What you have to do »
Please copy each line below that contains the word "Internet".

Extracted records »
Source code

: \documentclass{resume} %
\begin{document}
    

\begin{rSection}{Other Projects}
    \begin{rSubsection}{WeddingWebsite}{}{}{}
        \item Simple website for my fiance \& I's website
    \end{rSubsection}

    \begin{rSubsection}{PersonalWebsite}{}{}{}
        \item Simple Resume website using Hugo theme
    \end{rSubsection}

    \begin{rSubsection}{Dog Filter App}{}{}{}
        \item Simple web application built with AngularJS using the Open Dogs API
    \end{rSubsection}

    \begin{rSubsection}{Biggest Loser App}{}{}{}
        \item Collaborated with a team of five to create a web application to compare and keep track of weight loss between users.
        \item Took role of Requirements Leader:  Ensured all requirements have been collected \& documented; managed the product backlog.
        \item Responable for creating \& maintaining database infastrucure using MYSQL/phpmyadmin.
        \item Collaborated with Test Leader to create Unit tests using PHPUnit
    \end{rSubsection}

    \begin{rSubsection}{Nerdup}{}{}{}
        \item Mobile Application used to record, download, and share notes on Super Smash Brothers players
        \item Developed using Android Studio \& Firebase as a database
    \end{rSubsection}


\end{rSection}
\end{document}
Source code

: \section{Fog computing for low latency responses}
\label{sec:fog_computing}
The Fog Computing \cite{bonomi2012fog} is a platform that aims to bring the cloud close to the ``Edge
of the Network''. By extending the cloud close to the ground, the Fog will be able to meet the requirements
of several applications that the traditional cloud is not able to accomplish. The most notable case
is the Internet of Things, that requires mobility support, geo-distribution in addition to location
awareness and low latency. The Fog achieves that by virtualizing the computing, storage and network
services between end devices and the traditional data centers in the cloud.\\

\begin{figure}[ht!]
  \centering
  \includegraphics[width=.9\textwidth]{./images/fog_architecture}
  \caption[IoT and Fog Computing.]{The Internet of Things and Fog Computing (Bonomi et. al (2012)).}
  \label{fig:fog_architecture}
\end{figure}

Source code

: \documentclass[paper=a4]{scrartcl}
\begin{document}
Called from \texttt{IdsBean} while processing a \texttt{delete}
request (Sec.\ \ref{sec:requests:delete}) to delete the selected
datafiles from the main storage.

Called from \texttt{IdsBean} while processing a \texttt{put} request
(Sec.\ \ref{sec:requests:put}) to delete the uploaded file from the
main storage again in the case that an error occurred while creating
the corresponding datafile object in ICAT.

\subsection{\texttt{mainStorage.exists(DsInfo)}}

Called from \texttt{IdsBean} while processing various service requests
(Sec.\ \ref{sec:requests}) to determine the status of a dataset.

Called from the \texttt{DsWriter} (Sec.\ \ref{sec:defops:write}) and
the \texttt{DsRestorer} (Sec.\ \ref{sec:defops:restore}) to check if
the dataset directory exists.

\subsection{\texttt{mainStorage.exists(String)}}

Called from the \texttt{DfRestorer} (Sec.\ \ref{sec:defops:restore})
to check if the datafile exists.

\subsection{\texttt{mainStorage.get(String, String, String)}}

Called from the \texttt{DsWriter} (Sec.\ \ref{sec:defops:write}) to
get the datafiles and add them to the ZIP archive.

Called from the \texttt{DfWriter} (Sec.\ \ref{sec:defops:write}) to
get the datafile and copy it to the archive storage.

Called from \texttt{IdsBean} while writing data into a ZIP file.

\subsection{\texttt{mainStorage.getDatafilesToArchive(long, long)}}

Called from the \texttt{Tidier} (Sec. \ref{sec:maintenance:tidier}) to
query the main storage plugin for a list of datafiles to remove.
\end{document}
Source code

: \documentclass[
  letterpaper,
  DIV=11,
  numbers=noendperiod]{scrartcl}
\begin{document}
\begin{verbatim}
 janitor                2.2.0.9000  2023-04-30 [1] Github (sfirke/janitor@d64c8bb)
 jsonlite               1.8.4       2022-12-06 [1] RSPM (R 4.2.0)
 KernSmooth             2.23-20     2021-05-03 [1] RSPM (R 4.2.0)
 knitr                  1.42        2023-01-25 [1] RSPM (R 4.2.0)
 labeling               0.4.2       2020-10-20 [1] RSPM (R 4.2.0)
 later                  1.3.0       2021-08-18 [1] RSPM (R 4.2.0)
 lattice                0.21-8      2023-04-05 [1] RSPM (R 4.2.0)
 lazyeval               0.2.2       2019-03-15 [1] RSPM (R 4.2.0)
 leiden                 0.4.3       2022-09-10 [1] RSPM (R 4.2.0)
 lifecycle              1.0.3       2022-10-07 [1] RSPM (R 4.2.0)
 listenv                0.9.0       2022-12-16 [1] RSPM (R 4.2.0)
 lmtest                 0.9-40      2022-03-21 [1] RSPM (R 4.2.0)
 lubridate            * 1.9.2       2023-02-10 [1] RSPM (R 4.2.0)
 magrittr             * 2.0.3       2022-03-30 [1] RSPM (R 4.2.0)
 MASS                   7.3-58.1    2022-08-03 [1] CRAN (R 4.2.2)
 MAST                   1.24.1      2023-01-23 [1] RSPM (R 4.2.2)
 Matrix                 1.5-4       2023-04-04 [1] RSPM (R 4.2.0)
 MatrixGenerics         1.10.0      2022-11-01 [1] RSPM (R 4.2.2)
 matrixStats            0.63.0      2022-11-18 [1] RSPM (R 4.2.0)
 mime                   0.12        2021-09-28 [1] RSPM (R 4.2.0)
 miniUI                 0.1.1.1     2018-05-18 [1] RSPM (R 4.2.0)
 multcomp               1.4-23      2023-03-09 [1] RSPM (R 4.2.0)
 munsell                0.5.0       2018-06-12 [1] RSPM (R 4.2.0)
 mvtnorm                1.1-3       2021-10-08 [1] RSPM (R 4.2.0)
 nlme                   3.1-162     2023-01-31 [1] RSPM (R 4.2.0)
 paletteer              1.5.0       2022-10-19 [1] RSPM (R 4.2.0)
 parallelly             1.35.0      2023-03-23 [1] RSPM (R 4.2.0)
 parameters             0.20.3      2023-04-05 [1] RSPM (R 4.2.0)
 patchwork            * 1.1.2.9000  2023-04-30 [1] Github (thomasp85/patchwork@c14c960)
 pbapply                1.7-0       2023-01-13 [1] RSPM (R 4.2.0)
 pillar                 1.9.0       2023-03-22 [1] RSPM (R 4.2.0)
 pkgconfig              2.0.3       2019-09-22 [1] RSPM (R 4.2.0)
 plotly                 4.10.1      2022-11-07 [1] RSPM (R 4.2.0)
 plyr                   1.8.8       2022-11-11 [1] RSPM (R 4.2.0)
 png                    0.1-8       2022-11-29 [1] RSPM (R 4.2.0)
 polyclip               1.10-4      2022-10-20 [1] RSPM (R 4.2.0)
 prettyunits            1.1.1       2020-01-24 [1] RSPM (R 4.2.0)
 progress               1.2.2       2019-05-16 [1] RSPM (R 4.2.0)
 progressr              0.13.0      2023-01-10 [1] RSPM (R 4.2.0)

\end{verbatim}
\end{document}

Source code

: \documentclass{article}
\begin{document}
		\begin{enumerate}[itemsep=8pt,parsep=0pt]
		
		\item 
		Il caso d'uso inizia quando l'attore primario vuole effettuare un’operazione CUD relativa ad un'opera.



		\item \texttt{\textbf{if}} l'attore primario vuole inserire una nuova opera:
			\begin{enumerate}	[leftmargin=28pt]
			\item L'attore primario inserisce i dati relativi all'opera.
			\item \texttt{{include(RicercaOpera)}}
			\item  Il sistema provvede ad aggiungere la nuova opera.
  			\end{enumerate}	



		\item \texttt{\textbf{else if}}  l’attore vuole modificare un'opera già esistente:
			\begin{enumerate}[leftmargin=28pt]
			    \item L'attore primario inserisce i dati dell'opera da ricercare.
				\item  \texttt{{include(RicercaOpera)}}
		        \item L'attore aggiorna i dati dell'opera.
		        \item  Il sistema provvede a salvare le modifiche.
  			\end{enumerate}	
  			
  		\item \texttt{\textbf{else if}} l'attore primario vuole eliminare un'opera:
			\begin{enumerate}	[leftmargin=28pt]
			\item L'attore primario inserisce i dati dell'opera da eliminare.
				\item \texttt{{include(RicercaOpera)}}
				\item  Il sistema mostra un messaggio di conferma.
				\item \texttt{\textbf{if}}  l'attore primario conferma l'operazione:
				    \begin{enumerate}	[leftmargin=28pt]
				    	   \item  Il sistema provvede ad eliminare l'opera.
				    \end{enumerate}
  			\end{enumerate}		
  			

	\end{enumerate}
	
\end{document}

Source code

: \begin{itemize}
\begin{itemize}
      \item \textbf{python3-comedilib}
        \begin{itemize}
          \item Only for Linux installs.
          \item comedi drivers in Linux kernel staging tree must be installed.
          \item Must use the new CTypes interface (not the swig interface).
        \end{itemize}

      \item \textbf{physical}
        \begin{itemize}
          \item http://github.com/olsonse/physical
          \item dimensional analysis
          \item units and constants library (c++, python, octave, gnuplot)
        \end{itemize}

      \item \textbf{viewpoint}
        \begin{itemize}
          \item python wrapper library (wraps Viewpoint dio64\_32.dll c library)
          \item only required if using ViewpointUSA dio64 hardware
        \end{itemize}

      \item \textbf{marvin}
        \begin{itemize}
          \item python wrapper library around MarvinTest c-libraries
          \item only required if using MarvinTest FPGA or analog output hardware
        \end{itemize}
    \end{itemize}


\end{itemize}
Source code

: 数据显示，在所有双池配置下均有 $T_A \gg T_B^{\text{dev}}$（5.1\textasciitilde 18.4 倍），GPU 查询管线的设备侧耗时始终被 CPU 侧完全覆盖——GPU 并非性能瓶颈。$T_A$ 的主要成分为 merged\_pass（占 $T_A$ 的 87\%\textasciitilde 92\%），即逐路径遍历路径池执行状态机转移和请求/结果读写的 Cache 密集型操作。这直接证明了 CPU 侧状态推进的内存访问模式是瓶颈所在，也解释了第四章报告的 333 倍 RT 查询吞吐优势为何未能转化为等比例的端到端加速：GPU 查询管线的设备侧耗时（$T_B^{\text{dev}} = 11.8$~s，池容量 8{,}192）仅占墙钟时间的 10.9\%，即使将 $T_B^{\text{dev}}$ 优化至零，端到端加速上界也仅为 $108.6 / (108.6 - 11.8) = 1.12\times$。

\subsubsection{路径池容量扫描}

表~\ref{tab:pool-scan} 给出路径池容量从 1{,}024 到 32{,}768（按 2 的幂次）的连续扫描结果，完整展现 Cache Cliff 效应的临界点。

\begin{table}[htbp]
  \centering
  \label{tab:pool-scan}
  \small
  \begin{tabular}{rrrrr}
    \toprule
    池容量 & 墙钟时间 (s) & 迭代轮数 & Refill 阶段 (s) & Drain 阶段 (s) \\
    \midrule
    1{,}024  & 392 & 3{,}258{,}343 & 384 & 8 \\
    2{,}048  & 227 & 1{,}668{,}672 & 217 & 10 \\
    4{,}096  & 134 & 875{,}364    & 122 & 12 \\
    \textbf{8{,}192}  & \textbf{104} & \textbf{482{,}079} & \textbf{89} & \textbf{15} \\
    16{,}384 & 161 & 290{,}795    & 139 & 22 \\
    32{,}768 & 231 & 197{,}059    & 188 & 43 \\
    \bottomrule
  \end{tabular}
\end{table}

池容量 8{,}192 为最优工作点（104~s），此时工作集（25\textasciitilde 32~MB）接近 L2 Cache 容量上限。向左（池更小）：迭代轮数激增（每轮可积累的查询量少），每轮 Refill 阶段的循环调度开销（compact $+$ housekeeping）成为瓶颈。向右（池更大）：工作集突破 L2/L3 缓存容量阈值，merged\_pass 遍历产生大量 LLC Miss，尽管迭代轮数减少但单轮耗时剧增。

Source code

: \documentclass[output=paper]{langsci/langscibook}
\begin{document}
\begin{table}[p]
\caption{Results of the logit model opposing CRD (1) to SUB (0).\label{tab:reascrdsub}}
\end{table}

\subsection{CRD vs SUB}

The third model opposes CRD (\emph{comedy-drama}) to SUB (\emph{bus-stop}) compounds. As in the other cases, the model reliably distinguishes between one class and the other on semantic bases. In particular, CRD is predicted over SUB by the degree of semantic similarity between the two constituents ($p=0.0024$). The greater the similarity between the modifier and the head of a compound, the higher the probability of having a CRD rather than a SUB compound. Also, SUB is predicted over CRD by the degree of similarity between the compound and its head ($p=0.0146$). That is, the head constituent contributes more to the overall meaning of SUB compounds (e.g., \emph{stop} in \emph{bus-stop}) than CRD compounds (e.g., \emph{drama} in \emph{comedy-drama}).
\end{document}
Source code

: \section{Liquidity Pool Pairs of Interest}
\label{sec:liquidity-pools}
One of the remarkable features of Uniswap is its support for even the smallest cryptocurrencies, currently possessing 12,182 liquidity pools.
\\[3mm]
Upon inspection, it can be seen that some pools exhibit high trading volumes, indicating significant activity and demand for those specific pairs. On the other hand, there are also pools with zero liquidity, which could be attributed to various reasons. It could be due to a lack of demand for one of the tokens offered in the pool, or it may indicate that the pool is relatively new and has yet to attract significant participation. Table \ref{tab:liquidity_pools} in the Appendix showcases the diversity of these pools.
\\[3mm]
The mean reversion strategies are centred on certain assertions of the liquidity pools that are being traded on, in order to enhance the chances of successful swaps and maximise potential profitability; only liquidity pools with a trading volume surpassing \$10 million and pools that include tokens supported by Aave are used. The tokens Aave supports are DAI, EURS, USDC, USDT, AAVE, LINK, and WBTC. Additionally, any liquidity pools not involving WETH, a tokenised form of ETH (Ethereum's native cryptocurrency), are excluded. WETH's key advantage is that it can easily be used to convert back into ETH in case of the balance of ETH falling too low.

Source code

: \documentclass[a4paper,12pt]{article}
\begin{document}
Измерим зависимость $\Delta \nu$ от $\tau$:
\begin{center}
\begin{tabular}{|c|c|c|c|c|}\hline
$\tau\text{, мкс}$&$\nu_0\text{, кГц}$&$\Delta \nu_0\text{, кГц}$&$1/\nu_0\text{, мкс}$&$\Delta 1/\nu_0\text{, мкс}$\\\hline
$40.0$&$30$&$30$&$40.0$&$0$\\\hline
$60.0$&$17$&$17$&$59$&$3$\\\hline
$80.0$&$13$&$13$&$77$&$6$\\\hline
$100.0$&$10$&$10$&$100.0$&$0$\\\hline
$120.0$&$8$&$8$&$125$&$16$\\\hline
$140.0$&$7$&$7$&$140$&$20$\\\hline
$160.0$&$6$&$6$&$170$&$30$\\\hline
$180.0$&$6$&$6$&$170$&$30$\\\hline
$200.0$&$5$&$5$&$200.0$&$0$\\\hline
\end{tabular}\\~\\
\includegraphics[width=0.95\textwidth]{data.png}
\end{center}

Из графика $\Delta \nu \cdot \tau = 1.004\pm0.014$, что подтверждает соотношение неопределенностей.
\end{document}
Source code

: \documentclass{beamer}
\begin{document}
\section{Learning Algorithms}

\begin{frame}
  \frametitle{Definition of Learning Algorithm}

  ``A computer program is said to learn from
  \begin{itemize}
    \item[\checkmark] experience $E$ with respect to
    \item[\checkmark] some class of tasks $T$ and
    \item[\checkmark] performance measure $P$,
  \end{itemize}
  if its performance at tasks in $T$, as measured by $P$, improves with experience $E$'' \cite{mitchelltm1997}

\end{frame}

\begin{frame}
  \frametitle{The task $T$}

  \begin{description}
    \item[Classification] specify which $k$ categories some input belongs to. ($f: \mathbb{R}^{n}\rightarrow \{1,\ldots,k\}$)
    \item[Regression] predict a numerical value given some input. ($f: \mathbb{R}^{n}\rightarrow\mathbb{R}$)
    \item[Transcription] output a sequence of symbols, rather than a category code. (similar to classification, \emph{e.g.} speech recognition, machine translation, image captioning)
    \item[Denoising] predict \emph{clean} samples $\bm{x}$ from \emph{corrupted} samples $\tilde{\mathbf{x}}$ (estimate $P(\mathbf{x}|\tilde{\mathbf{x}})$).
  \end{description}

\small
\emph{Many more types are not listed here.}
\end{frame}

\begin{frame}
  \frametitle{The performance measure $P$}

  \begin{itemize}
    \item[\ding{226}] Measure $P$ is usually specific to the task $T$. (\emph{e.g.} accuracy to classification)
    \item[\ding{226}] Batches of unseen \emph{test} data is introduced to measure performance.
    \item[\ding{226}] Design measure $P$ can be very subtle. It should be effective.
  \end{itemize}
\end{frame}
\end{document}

Task solution »
is the Internet of Things, that requires mobility support, geo-distribution in addition to location
  \caption[IoT and Fog Computing.]{The Internet of Things and Fog Computing (Bonomi et. al (2012)).}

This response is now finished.